Search engine for new breakthroughs in physics
Imagine that you have a lot of data, but you do not really know what you are looking for. So what do you do? In that case you use a computer that automatically searches for deviations. According to researcher Sascha Caron, this will be a promising method to achieve new breakthroughs in particle physics. Together with other ATLAS researchers at CERN, he has demonstrated this new approach in a paper in The European Physics Journal C, which was published earlier this month.
Since the discovery of the Higgs Boson in 2012, there were high expectations for new breakthroughs in physics emerging from the Large Hadron Collider (LHC) at CERN. "Unfortunately, there have been few breakthroughs of an equal magnitude, perhaps because we do not search in enough places," says Sascha Caron, physicist at Radboud University and at Nikhef. He is the driving force behind the new method, together with colleagues Sara Alderweireldt and Jeroen Schouwenberg.
Searching for the unknown
At the LHC, scientists produce enormous amounts of data to investigate the standard model for particle physics, which describes the forces and particles that form all matter. Caron: "In the search for the Higgs particle we knew exactly what we were looking for, the only unknown was its mass. Because we currently do not know exactly what we are looking for so we can expand the standard model even further, it takes a lot longer to make to a new discovery. You could compare it with searching for a hidden toy in a large room full of toys, but without knowing what it looks like."
First quickly, then exactly
To speed up the search process, Caron and a number of colleagues have proposed a new systematic approach that can be used to find clues about new particles. Currently, the researchers at CERN look very specifically at a single model or at a single characteristic. According to Caron, this can be done differently: "By using algorithms, we want to investigate all the data simultaneously, using automation, to find deviations from the standard model."

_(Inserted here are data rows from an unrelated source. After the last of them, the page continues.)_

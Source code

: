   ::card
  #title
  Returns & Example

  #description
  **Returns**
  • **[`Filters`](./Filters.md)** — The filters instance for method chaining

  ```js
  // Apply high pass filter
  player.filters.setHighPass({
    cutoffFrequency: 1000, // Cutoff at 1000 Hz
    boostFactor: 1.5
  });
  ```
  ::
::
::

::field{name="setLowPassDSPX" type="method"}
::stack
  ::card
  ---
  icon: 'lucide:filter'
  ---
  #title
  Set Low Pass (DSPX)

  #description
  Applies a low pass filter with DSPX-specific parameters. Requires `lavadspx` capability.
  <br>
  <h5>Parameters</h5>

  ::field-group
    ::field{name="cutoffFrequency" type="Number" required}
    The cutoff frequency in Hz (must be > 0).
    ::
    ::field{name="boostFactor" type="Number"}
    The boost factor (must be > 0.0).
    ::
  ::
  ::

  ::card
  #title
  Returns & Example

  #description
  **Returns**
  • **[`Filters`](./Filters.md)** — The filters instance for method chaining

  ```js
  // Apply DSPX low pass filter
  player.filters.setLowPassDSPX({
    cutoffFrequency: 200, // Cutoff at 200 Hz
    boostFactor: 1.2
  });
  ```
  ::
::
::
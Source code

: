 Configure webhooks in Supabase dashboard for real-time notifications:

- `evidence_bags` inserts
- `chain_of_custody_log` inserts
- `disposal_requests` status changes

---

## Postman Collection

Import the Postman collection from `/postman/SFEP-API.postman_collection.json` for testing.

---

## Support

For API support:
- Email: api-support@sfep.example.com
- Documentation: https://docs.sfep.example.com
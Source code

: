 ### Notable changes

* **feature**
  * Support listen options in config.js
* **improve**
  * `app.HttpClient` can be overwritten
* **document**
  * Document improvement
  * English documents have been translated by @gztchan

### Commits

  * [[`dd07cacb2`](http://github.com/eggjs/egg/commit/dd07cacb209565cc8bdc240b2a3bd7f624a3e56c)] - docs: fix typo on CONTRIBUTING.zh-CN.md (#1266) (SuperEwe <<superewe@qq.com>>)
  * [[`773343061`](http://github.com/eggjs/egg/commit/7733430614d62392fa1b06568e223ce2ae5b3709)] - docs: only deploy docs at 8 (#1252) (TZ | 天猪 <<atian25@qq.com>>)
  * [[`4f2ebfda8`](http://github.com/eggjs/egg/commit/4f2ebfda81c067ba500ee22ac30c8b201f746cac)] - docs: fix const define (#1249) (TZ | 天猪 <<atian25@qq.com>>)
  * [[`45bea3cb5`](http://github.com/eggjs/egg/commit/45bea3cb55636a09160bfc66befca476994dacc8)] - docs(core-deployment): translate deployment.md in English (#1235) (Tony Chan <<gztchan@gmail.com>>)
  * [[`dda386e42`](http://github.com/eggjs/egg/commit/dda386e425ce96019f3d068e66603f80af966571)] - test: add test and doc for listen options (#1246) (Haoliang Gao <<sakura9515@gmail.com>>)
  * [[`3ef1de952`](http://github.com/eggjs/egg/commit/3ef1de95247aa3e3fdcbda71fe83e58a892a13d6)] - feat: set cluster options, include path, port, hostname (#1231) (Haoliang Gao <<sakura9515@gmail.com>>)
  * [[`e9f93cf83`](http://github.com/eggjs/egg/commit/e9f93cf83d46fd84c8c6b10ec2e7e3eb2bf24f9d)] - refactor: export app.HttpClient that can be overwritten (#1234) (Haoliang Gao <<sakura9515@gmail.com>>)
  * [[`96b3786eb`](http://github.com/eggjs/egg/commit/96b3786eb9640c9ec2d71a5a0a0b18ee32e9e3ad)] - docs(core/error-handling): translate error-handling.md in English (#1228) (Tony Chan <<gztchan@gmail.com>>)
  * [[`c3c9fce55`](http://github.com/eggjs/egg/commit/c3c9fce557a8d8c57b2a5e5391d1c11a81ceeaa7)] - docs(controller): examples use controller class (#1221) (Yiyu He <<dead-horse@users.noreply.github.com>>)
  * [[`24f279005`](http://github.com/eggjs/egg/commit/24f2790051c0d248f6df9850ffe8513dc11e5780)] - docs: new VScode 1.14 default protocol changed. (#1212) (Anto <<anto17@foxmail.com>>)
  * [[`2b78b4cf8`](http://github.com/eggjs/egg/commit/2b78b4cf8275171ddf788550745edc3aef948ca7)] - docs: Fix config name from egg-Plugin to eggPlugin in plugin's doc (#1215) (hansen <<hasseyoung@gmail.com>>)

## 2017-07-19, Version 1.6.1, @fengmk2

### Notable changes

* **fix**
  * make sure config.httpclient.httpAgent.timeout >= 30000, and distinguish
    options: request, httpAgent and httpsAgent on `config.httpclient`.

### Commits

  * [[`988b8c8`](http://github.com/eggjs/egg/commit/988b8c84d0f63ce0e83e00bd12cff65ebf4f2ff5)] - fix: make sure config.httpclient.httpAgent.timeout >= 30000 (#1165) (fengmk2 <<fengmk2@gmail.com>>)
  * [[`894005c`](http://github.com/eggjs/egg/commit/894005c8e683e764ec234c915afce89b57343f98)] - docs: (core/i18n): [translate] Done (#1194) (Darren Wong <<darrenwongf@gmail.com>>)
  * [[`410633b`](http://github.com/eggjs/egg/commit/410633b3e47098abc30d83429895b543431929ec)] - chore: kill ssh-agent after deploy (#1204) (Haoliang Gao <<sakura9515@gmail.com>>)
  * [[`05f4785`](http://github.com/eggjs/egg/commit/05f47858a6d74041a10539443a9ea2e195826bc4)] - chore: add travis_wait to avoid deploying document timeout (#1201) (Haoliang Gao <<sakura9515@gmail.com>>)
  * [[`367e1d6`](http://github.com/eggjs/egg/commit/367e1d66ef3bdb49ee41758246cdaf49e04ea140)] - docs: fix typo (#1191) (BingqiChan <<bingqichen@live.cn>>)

"The disadvantage of this approach is that we can examine the data less precisely than in other approaches," says Caron. To solve this problem, the researchers devised a two-stage method: first quickly compare all data to the standard model, and then focus on the deviations you have found.
AI is the future
Broad search methods with algorithms are already used in other fields, such as genetics. "This broad search method has not been used previously to analyze data from the LHC. This is because the data in particle physics is often very complex compared to data in other fields. If you cannot indicate what kind of data you are looking for, it is difficult to teach an algorithm."
Together with colleagues Sara Alderweireldt and Jeroen Schouwenberg, Caron has recently conducted a second 'run' on the data. He wants to refine the method even more. "My goal is to make discoveries in particle physics through artificial intelligence (AI) and machine learning. A computer is not only objective, automation also provides a cheaper and faster path to scientific progress than the one that is currently being followed – not only in particle physics but in all fields of science."